‘There were several casualties on the French side.... The enemy’s losses were very heavy. The fight has produced a great impression among the tribes.’
The Arab losses under the fire of the French 75-millimètre guns and the fusillade of the Foreign Legion and the Algerians, many of them sharpshooters, are usually heavy where the Arabs attempt a serious resistance. I should say it would average a loss on the part of the Moors of fifty dead to one French soldier wounded. Moreover, when a Moor is badly wounded he dies, for the Moors know nothing of medicine, and the only remedies of which they will avail themselves are bits of paper with prayers upon them, written by shereefs; these they swallow or tie about a wound while praying at the shrine of some departed saint. It has seemed to me a wanton slaughter of these ignorant creatures, but if the French did not mow them down, the fools would say they could not, and would thank some saint for their salvation.
The arms of the Arabs are often of the most ineffective sort, many of them, indeed, made by hand in Morocco. While I was with the French army on one occasion we found on a dead Moor (and it is no wonder he was dead) a modern rifle, of which the barrel had been cut off, evidently with a cold chisel, to the length of a carbine. The muzzle, being bent out of shape and twisted, naturally threw the first charge back into the face of the Moor who fired it. I have seen bayonets tied on sticks, and other equally absurd weapons.
There are in Morocco many Winchester and other modern rifles, apart from those with which the Sultan’s army is equipped.

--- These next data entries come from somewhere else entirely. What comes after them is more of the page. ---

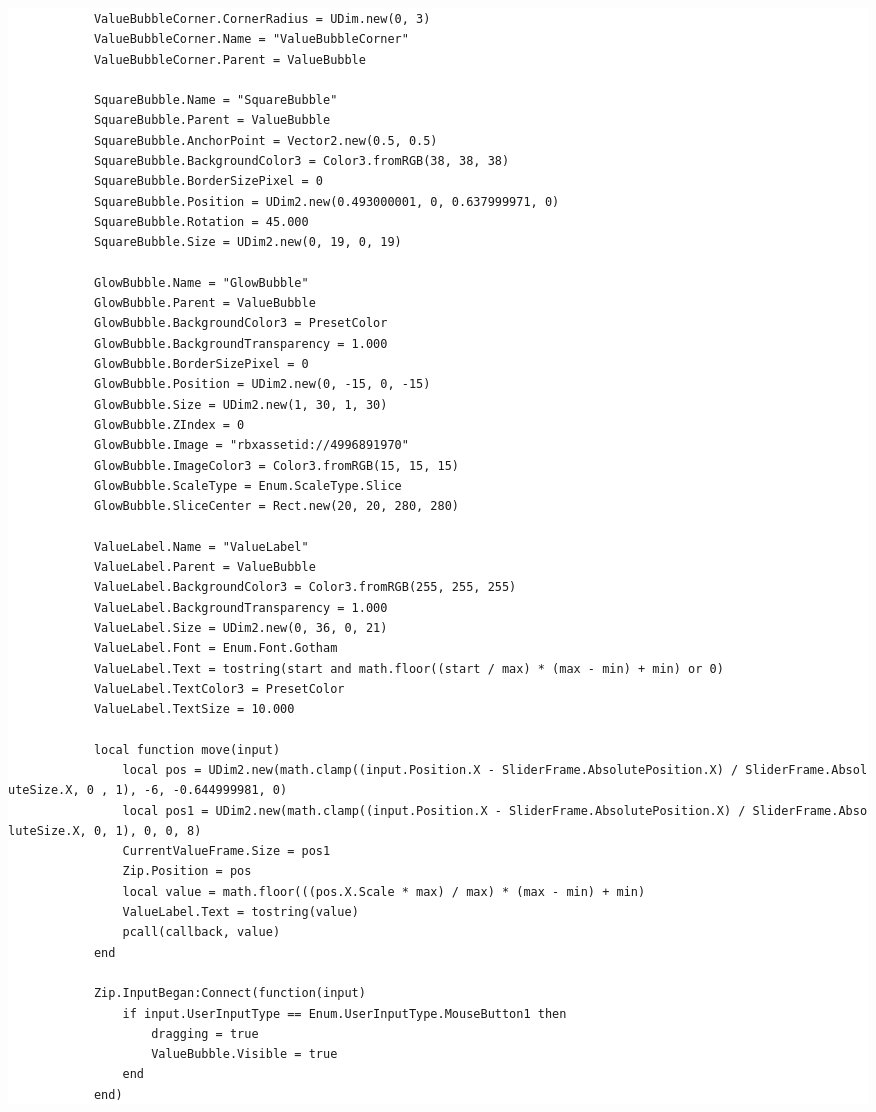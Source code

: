 				ValueBubbleCorner.CornerRadius = UDim.new(0, 3)
				ValueBubbleCorner.Name = "ValueBubbleCorner"
				ValueBubbleCorner.Parent = ValueBubble

				SquareBubble.Name = "SquareBubble"
				SquareBubble.Parent = ValueBubble
				SquareBubble.AnchorPoint = Vector2.new(0.5, 0.5)
				SquareBubble.BackgroundColor3 = Color3.fromRGB(38, 38, 38)
				SquareBubble.BorderSizePixel = 0
				SquareBubble.Position = UDim2.new(0.493000001, 0, 0.637999971, 0)
				SquareBubble.Rotation = 45.000
				SquareBubble.Size = UDim2.new(0, 19, 0, 19)

				GlowBubble.Name = "GlowBubble"
				GlowBubble.Parent = ValueBubble
				GlowBubble.BackgroundColor3 = PresetColor
				GlowBubble.BackgroundTransparency = 1.000
				GlowBubble.BorderSizePixel = 0
				GlowBubble.Position = UDim2.new(0, -15, 0, -15)
				GlowBubble.Size = UDim2.new(1, 30, 1, 30)
				GlowBubble.ZIndex = 0
				GlowBubble.Image = "rbxassetid://4996891970"
				GlowBubble.ImageColor3 = Color3.fromRGB(15, 15, 15)
				GlowBubble.ScaleType = Enum.ScaleType.Slice
				GlowBubble.SliceCenter = Rect.new(20, 20, 280, 280)

				ValueLabel.Name = "ValueLabel"
				ValueLabel.Parent = ValueBubble
				ValueLabel.BackgroundColor3 = Color3.fromRGB(255, 255, 255)
				ValueLabel.BackgroundTransparency = 1.000
				ValueLabel.Size = UDim2.new(0, 36, 0, 21)
				ValueLabel.Font = Enum.Font.Gotham
				ValueLabel.Text = tostring(start and math.floor((start / max) * (max - min) + min) or 0)
				ValueLabel.TextColor3 = PresetColor
				ValueLabel.TextSize = 10.000

				local function move(input)
					local pos = UDim2.new(math.clamp((input.Position.X - SliderFrame.AbsolutePosition.X) / SliderFrame.AbsoluteSize.X, 0 , 1), -6, -0.644999981, 0)
					local pos1 = UDim2.new(math.clamp((input.Position.X - SliderFrame.AbsolutePosition.X) / SliderFrame.AbsoluteSize.X, 0, 1), 0, 0, 8)
					CurrentValueFrame.Size = pos1
					Zip.Position = pos
					local value = math.floor(((pos.X.Scale * max) / max) * (max - min) + min)
					ValueLabel.Text = tostring(value)
					pcall(callback, value)
				end

				Zip.InputBegan:Connect(function(input)
					if input.UserInputType == Enum.UserInputType.MouseButton1 then
						dragging = true
						ValueBubble.Visible = true
					end
				end)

Gun-running has long been a profitable occupation amongst unscrupulous Europeans of the coast towns, the very people for whose protection the French invasion is inspired. A man of my own nationality told me that for years he got for Winchesters that cost him 3l. as much as 6l. and 8l. The authorities, suspecting him on one occasion, put a Jew to ascertain how he got the rifles in. Suspecting the Jew, the American informed him confidentially, ‘as a friend,’ that he brought in the guns in barrels of oil. In a few weeks five barrels of oil and sixteen boxes of provisions arrived at —— in one steamer. The American went down to the custom-house, grinned graciously, and asked for his oil, which the Moors proceeded to examine.

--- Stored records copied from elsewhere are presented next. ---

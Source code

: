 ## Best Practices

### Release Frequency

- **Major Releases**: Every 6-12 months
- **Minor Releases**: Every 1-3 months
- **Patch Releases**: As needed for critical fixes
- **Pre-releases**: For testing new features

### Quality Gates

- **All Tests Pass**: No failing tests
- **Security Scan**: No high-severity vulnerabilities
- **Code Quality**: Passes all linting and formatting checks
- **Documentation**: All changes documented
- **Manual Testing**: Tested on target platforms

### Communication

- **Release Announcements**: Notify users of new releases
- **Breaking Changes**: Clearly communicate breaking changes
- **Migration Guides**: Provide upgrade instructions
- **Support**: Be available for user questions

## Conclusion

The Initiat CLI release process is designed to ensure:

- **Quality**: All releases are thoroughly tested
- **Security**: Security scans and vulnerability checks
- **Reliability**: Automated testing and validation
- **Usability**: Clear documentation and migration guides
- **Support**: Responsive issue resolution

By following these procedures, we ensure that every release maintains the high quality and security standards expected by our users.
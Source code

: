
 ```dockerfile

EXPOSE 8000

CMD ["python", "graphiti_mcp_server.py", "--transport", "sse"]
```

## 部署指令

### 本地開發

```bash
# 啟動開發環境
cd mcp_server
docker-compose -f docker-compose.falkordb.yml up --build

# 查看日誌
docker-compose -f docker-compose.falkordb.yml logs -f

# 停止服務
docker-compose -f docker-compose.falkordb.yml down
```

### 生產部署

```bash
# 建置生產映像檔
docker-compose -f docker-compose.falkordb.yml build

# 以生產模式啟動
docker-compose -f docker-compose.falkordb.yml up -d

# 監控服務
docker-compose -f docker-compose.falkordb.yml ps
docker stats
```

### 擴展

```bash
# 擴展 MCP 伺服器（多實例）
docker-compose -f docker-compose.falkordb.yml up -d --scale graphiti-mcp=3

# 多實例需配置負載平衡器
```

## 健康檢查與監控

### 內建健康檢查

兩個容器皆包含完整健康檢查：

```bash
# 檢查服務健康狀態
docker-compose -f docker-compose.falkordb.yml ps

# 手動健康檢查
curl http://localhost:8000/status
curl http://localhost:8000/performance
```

‘No, no,’ said the American.
The Moors insisted.
The American asked them to wait till the afternoon, which they consented to do; and after a superficial examination of one of the provision boxes, a load of forty rifles, the butts and barrels in separate boxes, covered with cans of sardines, tea, sugar, etc., went up to the store of the American.
It was more profitable to run in guns that would bring 8l., perhaps more, than to run in 8l. worth of cartridges, and after the Moors had secured modern rifles they found great difficulty in obtaining ammunition, which for its scarcity became very dear. For that reason many of them have given up the European gun and have gone back to the old flintlock, made in Morocco, cheaper and more easily provided with powder and ball.
Ammunition is too expensive for the poverty-stricken Moor to waste much of it on target practice, and when he does indulge in this vain amusement it is always before spectators, servants and men too poor to possess guns; and in order to make an impression on the underlings—for a Moor is vain—he places the target close enough to hit. The Moor seldom shoots at a target more than twenty yards off.
Even the Sultan is economical with ammunition. It is never supplied to the Imperial Army—for the reason that soldiers would sell it—except just prior to a fight. It is told in Morocco that when Kaid Maclean began to organise the army of Abdul Aziz he was informed that he might dress the soldiers as he pleased—up to his time they were a rabble crew without uniforms—but that he need not teach them to shoot. Nor have they since been taught to shoot.